■ What this task involves: Exactly as given, restate each record that follows.

■ Given data:
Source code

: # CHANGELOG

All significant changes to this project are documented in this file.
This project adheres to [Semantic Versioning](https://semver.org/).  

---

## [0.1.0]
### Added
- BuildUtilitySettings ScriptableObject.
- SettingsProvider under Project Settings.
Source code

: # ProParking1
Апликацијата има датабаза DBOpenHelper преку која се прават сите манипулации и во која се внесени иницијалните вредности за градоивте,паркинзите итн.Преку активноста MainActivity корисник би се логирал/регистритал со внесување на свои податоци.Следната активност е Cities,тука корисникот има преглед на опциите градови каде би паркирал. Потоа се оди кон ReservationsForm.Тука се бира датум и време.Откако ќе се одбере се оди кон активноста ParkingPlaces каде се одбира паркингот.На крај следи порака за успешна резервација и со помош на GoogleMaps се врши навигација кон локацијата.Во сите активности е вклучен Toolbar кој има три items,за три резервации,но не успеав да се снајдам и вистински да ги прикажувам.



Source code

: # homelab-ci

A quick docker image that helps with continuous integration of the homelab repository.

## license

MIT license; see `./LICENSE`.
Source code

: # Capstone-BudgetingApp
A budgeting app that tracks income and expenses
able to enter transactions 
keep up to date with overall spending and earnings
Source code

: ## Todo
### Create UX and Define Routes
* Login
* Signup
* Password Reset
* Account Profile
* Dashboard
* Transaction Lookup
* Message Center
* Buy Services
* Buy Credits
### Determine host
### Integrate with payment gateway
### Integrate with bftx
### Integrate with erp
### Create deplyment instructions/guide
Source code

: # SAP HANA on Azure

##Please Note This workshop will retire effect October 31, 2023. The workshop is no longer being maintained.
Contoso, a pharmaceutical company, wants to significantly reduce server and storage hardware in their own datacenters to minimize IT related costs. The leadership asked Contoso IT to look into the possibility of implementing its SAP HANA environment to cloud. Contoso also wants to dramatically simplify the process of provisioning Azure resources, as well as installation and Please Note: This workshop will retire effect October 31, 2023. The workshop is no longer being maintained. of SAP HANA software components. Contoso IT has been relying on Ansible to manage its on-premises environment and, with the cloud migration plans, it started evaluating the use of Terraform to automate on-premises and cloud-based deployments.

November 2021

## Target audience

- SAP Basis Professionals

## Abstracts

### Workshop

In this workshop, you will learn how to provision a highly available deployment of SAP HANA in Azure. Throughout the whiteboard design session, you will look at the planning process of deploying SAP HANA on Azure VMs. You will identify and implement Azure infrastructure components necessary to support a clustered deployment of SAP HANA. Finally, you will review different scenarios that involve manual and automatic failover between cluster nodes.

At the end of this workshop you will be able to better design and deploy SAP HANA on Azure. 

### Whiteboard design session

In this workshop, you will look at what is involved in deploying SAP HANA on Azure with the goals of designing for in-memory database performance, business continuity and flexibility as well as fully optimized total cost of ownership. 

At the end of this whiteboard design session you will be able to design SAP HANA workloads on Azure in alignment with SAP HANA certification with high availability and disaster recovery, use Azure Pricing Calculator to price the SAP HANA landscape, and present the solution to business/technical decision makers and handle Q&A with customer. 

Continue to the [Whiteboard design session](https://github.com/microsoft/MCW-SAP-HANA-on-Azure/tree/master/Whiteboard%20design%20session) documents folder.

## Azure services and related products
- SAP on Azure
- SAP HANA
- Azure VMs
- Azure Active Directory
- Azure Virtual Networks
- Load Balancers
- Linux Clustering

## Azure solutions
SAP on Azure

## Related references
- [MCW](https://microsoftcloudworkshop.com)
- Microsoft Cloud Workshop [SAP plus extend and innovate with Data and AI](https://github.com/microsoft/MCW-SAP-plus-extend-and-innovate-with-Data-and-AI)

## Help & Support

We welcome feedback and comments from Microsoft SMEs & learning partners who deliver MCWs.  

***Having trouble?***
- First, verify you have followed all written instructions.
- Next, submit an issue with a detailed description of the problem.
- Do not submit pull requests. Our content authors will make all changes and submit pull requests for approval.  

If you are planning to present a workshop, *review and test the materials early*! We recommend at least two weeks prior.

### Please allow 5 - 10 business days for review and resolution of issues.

■ Problem solution:
Source code

: # CHANGELOG

All significant changes to this project are documented in this file.
This project adheres to [Semantic Versioning](https://semver.org/).  

---

## [0.1.0]
### Added
- BuildUtilitySettings ScriptableObject.
- SettingsProvider under Project Settings.
Source code

: # ProParking1
Апликацијата има датабаза DBOpenHelper преку која се прават сите манипулации и во која се внесени иницијалните вредности за градоивте,паркинзите итн.Преку активноста MainActivity корисник би се логирал/регистритал со внесување на свои податоци.Следната активност е Cities,тука корисникот има преглед на опциите градови каде би паркирал. Потоа се оди кон ReservationsForm.Тука се бира датум и време.Откако ќе се одбере се оди кон активноста ParkingPlaces каде се одбира паркингот.На крај следи порака за успешна резервација и со помош на GoogleMaps се врши навигација кон локацијата.Во сите активности е вклучен Toolbar кој има три items,за три резервации,но не успеав да се снајдам и вистински да ги прикажувам.



Source code

: # homelab-ci

A quick docker image that helps with continuous integration of the homelab repository.

## license

MIT license; see `./LICENSE`.
Source code

: # Capstone-BudgetingApp
A budgeting app that tracks income and expenses
able to enter transactions 
keep up to date with overall spending and earnings
Source code

: ## Todo
### Create UX and Define Routes
* Login
* Signup
* Password Reset
* Account Profile
* Dashboard
* Transaction Lookup
* Message Center
* Buy Services
* Buy Credits
### Determine host
### Integrate with payment gateway
### Integrate with bftx
### Integrate with erp
### Create deplyment instructions/guide
Source code

: # SAP HANA on Azure

##Please Note This workshop will retire effect October 31, 2023. The workshop is no longer being maintained.
Contoso, a pharmaceutical company, wants to significantly reduce server and storage hardware in their own datacenters to minimize IT related costs. The leadership asked Contoso IT to look into the possibility of implementing its SAP HANA environment to cloud. Contoso also wants to dramatically simplify the process of provisioning Azure resources, as well as installation and Please Note: This workshop will retire effect October 31, 2023. The workshop is no longer being maintained. of SAP HANA software components. Contoso IT has been relying on Ansible to manage its on-premises environment and, with the cloud migration plans, it started evaluating the use of Terraform to automate on-premises and cloud-based deployments.

November 2021

## Target audience

- SAP Basis Professionals

## Abstracts

### Workshop

In this workshop, you will learn how to provision a highly available deployment of SAP HANA in Azure. Throughout the whiteboard design session, you will look at the planning process of deploying SAP HANA on Azure VMs. You will identify and implement Azure infrastructure components necessary to support a clustered deployment of SAP HANA. Finally, you will review different scenarios that involve manual and automatic failover between cluster nodes.

At the end of this workshop you will be able to better design and deploy SAP HANA on Azure. 

### Whiteboard design session

In this workshop, you will look at what is involved in deploying SAP HANA on Azure with the goals of designing for in-memory database performance, business continuity and flexibility as well as fully optimized total cost of ownership. 

At the end of this whiteboard design session you will be able to design SAP HANA workloads on Azure in alignment with SAP HANA certification with high availability and disaster recovery, use Azure Pricing Calculator to price the SAP HANA landscape, and present the solution to business/technical decision makers and handle Q&A with customer. 

Continue to the [Whiteboard design session](https://github.com/microsoft/MCW-SAP-HANA-on-Azure/tree/master/Whiteboard%20design%20session) documents folder.

## Azure services and related products
- SAP on Azure
- SAP HANA
- Azure VMs
- Azure Active Directory
- Azure Virtual Networks
- Load Balancers
- Linux Clustering

## Azure solutions
SAP on Azure

## Related references
- [MCW](https://microsoftcloudworkshop.com)
- Microsoft Cloud Workshop [SAP plus extend and innovate with Data and AI](https://github.com/microsoft/MCW-SAP-plus-extend-and-innovate-with-Data-and-AI)

## Help & Support

We welcome feedback and comments from Microsoft SMEs & learning partners who deliver MCWs.  

***Having trouble?***
- First, verify you have followed all written instructions.
- Next, submit an issue with a detailed description of the problem.
- Do not submit pull requests. Our content authors will make all changes and submit pull requests for approval.  

If you are planning to present a workshop, *review and test the materials early*! We recommend at least two weeks prior.

### Please allow 5 - 10 business days for review and resolution of issues.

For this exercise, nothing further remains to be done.